PODZIEL SI Ę PI Ę KNEM Przygotowując się do dzisiejszego wywiadu i wyszukując informacji nt.: Ilony Joanny Adamskiej, w tle majaczyła melodia z Jamesa Bonda. W miarę wgryzania się w temat zaczęłam kojarzyć, że tytuł The World is not enough jest świetny do zobrazowania mojej rozmówczyni. Ilona Joanna Adamska jest niesamowitą, pełną pasji kobietą, która pędzi przez życie jak rozżarzony pociski – więcej, mocniej, dalej. Takie kobiety, tworzą ten świat. I LIKE THE WAY U WORK IT Dorota Oyrzanowska: Czytając o Pani osiągnięciach i tym czym obecnie się Pani zajmuje czyli prowadzeniem agencji pr, magazynów i portali tematycznych i do tego pisaniem kolejnej książki, mam wrażenie, że Pani doba jest znacznie dłuższa od mojej? Ilona Joanna Adamska: W moim przypadku jest tak, że im więcej mam zajęć na głowie, tym lepiej organizuję sobie czas. Gdy nic się nie dzieje, zwyczajnie nie umiem odnaleźć s ię w świecie. Nie znoszę nudy, stagnacji. Kocham być w ruchu, uwielbiam podróżować, wymyślać nowe projekty. To mnie nakręca i daje powera do działania. Znajomi śmieją się, że mam ADHD i coś w tym chyba jest. DO: Co skłoniło Panią do założenia I.D. Media? I co ten skrót oznacza?

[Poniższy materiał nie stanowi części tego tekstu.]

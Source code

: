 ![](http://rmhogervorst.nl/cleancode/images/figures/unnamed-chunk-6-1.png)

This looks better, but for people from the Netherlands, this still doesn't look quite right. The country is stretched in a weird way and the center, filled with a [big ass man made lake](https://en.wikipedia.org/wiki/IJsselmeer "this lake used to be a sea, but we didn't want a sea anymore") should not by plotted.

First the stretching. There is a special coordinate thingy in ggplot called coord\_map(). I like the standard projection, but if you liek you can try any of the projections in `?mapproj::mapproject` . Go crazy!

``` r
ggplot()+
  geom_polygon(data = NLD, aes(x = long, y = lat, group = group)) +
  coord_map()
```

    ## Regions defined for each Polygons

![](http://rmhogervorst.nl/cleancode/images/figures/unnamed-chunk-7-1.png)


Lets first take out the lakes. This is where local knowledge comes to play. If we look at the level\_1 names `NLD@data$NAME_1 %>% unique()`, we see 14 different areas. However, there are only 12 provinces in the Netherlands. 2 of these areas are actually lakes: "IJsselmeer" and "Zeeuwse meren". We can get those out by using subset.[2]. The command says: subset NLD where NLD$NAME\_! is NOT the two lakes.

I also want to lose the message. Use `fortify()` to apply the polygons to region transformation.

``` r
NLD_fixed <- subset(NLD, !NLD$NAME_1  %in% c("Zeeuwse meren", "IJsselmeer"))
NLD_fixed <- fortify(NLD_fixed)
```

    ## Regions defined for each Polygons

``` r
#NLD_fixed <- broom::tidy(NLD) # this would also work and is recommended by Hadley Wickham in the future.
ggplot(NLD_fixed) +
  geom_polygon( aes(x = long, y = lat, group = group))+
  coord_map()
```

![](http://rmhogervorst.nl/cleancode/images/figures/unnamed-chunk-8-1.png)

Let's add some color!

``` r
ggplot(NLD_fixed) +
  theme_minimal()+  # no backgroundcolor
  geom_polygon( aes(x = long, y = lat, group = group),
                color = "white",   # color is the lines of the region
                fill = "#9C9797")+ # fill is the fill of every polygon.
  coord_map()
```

IJA: Firmę prowadzę od 11 lat, udzieliłam ponad 100 wywiadów w swojej „karierze” i jest Pani pierwszą osobą, która pyta mnie o to, skąd się wzięła nazwa mojej Agencji. Otóż zaskoczę Panią. To inicjały moje i mojego ówczesnego partnera – Damiana. Czasy studenckie, szalone miłości, które nie przetrwały próby czasu, choć przyjaźnie i znajomości trwają do dziś. Firmę miałam prowadzić z chłopakiem, jednak po jego wylocie do Stanów wszystko się rozpadło. Co skłoniło mnie do założenia własnej firmy? Chyba przede wszystkim charakter. To, że nie znoszę, gdy ktoś mną rządzi i wydaje mi polecenia. Jestem zodiakalnym lwem, mówiąc pół żartem pół serio - królową życia! Uwielbiam być sobie sama sterem, żaglem i okrętem. Od zawsze wiedziałam, że chcę mieć swoją firmę, że chcę być niezależna. Nie wyobrażam sobie, że jestem na utrzymaniu faceta. Takie podejście wyniosłam z domu i takiemu podejściu do życia i związków hołduję do dziś. Kobieta ma mieć swoje pieniądze, swoją pracę i swoje pasje. Gdy pytają mnie o receptę na szczęśliwy związek – zawsze odpowiadam: WOLNOŚĆ I NIEZALEŻNOŚĆ. Dawanie sobie przestrzeni, miejsca na realizację własnych pasji i marzeń. Kobiety robią sobie wielką krzywdę, gdy liczą tylko i wyłącznie na faceta.